• [Work to complete] Below are the records; copy every line in them that holds the string "pane".

• [Data shown]
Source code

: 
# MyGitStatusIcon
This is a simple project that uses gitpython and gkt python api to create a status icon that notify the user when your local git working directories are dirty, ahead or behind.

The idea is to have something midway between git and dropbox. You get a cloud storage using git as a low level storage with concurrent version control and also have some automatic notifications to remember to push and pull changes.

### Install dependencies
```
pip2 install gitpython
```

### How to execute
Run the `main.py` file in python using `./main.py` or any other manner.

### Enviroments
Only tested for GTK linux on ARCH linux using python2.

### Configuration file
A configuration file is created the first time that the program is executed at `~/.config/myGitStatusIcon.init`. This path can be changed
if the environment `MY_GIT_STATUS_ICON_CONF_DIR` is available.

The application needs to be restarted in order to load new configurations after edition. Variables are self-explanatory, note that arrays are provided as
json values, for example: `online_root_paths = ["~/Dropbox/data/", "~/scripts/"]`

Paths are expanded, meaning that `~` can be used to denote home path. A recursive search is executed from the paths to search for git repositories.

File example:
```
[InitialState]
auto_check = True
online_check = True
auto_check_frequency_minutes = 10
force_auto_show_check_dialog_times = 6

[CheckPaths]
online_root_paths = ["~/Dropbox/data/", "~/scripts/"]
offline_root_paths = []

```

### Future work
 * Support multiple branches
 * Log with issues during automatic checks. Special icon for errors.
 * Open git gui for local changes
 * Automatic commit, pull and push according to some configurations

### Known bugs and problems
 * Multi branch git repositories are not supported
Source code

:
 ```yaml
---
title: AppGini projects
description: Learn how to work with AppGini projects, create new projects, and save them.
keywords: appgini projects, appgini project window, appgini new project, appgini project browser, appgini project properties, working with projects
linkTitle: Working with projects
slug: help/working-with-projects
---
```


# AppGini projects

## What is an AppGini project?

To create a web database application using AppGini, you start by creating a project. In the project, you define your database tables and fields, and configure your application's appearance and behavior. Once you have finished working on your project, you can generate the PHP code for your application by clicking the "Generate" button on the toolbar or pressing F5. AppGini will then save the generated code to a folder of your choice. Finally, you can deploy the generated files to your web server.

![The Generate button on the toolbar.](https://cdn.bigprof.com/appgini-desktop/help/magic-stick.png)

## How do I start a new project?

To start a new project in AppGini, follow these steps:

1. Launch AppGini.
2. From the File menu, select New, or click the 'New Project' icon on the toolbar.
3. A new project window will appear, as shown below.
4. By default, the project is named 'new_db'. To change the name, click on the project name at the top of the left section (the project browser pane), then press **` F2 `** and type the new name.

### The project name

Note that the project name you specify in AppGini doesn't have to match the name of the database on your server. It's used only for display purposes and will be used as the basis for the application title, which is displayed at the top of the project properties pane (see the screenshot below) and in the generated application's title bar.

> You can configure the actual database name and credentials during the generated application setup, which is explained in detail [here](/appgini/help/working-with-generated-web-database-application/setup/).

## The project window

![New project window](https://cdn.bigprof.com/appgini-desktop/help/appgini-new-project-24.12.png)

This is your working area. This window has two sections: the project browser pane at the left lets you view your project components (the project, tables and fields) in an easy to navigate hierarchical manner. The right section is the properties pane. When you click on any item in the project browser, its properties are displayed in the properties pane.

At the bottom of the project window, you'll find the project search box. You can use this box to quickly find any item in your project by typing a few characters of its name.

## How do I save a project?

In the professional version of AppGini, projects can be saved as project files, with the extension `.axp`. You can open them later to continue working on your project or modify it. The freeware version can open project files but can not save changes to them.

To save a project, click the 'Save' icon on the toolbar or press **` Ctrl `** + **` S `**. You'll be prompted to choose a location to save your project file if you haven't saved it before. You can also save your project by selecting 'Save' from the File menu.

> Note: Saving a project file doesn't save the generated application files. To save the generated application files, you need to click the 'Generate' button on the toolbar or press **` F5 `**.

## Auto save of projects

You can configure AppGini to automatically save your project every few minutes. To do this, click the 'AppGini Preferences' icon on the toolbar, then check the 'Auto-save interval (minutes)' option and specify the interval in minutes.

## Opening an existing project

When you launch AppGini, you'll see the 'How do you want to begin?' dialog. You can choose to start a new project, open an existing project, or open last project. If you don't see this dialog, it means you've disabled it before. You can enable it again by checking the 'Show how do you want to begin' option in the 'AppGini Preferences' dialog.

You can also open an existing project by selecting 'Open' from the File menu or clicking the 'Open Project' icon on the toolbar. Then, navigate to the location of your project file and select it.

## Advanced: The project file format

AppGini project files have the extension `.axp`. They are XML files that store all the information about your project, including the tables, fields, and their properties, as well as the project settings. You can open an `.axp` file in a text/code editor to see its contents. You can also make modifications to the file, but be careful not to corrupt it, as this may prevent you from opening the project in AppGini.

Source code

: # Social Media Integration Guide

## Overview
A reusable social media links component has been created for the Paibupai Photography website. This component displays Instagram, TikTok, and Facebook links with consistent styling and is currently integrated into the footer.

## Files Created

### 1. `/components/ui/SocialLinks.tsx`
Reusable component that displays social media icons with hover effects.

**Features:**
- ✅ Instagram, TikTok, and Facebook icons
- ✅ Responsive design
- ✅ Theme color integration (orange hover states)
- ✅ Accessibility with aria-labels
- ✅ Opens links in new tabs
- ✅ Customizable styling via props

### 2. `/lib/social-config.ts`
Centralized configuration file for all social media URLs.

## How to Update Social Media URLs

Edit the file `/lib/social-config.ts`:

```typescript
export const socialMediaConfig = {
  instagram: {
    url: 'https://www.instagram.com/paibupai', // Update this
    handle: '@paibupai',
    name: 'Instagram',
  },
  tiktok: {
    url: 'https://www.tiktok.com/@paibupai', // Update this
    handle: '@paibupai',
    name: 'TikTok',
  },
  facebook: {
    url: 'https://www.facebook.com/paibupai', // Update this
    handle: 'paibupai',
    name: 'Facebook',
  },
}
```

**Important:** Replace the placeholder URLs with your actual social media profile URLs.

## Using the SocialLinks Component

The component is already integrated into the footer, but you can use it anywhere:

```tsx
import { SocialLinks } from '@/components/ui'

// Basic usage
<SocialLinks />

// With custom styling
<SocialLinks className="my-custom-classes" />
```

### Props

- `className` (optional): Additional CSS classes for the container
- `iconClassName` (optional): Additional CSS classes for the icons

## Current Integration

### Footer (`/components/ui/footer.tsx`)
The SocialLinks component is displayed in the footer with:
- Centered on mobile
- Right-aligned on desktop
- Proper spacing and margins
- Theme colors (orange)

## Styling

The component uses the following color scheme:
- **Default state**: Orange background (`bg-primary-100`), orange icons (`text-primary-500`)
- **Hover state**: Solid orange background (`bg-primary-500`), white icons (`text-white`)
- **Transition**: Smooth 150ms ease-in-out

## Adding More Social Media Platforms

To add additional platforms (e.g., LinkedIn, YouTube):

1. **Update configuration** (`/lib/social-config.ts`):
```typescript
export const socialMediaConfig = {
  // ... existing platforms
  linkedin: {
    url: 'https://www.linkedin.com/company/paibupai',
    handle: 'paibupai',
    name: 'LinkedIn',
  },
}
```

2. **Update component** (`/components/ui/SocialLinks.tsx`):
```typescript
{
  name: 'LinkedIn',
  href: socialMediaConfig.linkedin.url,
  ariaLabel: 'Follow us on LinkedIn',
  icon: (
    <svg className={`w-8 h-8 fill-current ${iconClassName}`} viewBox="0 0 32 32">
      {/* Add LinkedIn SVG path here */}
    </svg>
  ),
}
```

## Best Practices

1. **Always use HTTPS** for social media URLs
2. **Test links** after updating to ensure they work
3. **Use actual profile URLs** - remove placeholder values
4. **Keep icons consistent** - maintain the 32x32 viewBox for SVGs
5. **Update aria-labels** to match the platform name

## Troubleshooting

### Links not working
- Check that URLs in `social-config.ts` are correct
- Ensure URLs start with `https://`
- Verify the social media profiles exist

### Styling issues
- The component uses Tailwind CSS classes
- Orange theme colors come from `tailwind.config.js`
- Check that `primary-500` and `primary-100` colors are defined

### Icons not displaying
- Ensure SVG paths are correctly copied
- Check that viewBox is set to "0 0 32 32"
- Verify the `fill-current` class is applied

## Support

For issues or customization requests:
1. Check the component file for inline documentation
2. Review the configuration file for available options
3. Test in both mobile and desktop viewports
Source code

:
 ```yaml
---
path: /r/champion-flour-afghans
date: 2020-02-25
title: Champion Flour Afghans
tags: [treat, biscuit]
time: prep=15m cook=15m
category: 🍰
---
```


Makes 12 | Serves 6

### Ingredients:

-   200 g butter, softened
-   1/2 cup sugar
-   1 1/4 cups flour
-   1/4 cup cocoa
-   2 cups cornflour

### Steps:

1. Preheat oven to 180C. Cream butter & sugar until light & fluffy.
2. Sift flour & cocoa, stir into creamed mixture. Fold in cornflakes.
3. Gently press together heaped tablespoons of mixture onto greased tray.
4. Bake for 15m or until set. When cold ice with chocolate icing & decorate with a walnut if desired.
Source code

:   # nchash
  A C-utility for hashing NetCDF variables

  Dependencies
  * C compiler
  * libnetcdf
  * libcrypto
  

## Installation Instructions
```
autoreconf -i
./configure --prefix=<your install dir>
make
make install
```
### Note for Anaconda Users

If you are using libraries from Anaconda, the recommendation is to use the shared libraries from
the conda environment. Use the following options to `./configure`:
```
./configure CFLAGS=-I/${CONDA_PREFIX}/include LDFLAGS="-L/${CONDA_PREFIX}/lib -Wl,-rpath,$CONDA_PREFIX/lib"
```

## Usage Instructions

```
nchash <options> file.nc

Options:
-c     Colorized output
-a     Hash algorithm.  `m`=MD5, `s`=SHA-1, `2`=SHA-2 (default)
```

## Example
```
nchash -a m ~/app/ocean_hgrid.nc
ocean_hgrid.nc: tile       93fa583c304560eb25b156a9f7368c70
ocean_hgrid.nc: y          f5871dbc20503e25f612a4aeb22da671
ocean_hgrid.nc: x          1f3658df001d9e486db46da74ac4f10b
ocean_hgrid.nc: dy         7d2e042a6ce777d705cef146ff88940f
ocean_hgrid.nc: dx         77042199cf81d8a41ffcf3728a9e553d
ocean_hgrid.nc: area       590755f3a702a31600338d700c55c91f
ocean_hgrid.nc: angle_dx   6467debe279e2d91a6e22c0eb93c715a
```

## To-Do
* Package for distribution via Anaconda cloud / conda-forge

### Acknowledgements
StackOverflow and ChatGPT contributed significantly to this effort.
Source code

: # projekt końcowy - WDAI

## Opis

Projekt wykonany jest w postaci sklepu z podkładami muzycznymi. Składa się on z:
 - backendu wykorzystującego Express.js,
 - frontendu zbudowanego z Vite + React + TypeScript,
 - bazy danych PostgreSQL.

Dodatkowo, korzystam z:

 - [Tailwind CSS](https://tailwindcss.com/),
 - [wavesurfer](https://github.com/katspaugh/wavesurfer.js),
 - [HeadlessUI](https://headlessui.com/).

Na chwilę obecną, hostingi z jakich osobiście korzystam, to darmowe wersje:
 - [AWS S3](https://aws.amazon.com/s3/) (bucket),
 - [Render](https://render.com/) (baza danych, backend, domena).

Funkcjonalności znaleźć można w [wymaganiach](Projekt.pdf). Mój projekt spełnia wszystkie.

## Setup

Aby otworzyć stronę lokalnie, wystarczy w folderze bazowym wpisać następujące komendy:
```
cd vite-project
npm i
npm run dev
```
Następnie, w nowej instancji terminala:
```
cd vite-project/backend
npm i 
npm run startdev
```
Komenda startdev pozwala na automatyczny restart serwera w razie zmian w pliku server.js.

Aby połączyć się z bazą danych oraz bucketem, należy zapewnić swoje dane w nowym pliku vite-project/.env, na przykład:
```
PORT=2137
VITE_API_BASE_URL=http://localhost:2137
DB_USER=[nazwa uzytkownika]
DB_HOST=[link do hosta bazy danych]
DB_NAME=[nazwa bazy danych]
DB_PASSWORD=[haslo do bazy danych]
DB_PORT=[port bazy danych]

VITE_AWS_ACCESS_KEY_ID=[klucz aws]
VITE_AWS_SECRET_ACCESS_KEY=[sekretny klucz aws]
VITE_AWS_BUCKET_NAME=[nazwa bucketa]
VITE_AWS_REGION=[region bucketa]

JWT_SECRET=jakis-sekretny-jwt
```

• [Task response]
4. By default, the project is named 'new_db'. To change the name, click on the project name at the top of the left section (the project browser pane), then press **` F2 `** and type the new name.
Note that the project name you specify in AppGini doesn't have to match the name of the database on your server. It's used only for display purposes and will be used as the basis for the application title, which is displayed at the top of the project properties pane (see the screenshot below) and in the generated application's title bar.
This is your working area. This window has two sections: the project browser pane at the left lets you view your project components (the project, tables and fields) in an easy to navigate hierarchical manner. The right section is the properties pane. When you click on any item in the project browser, its properties are displayed in the properties pane.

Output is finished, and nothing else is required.